Through the Eyes of Men: Towards a more critical understanding of men’s mental health in New Zealand (2019-2022)
Dr Sarah McKenzie, Professor John Oliffe, Professor Sunny Collings
This multidisciplinary three year study will provide the first in-depth gender analysis of how dominant ideas about ‘how to be a man’ in NZ society impact on young men’s mental health, leaving some at far greater risk of taking their own lives. Informed by critical gender theory and mental health geography, this project uses visual methods to enable men to photograph their lived experiences of depression, anxiety and suicidality. The rich gender analysis of images and stories will provide original insights into how young men’s mental health-related beliefs and behaviours are influenced by dominant ideas of masculinity, as well as how particular gendered space and places may help or hinder the ways in which men cope when going through crisis.
‘Boys don’t cry’: Understanding masculinity and mental health-related stigma among men (2018-2020)
Dr Sarah McKenzie
Currently, 75% of suicides in New Zealand are among men. Despite this higher rate, there is a dearth of research examining the perspectives and experiences of men at risk of suicide, particularly in terms of understanding how the gendered aspects of men’s lives can put some men at greater risk of dying by suicide. To date, much of the research on men’s suicide has focused on risk factors with long-standing epidemiological evidence that suicide is a significant men’s health issue. Yet, this focus on risk factors limits our understanding of the social complexity of suicide. This research examines whether a gender perspective on men’s experiences of mental health-related stigma could expand our understanding of higher suicide rates among men. This research is funded by a Health Sciences Postdoctoral fellowship.
13 Reasons Why: Dangerous sensationalism or opening up the suicide conversation? Examining young people’s perspectives (2017-2018)

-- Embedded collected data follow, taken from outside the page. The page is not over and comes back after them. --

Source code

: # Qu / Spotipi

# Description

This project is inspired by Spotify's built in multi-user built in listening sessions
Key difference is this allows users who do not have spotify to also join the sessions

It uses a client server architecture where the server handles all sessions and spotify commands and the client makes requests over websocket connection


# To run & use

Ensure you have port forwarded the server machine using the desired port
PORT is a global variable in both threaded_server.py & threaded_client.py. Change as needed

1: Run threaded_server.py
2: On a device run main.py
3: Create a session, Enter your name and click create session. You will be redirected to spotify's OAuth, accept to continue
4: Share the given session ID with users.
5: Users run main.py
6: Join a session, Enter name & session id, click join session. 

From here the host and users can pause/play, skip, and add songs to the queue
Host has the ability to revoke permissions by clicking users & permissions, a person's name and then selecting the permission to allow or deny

Dr Sarah McKenzie, Dr Gabrielle Jenkin, Professor Sunny Collings
Current public debate on youth suicide, in the context of the recently released Netflix suicide drama ‘13 Reasons Why’, suggests a need to document and understand young people’s perspectives on suicide. This study will involve interviewing teenagers about their views on the dramatisation of adolescent suicide in the Netflix series. This research will provide new insights to inform youth suicide prevention in NZ including guidance around the fictional media depiction of suicide. This research is funded by the University of Otago.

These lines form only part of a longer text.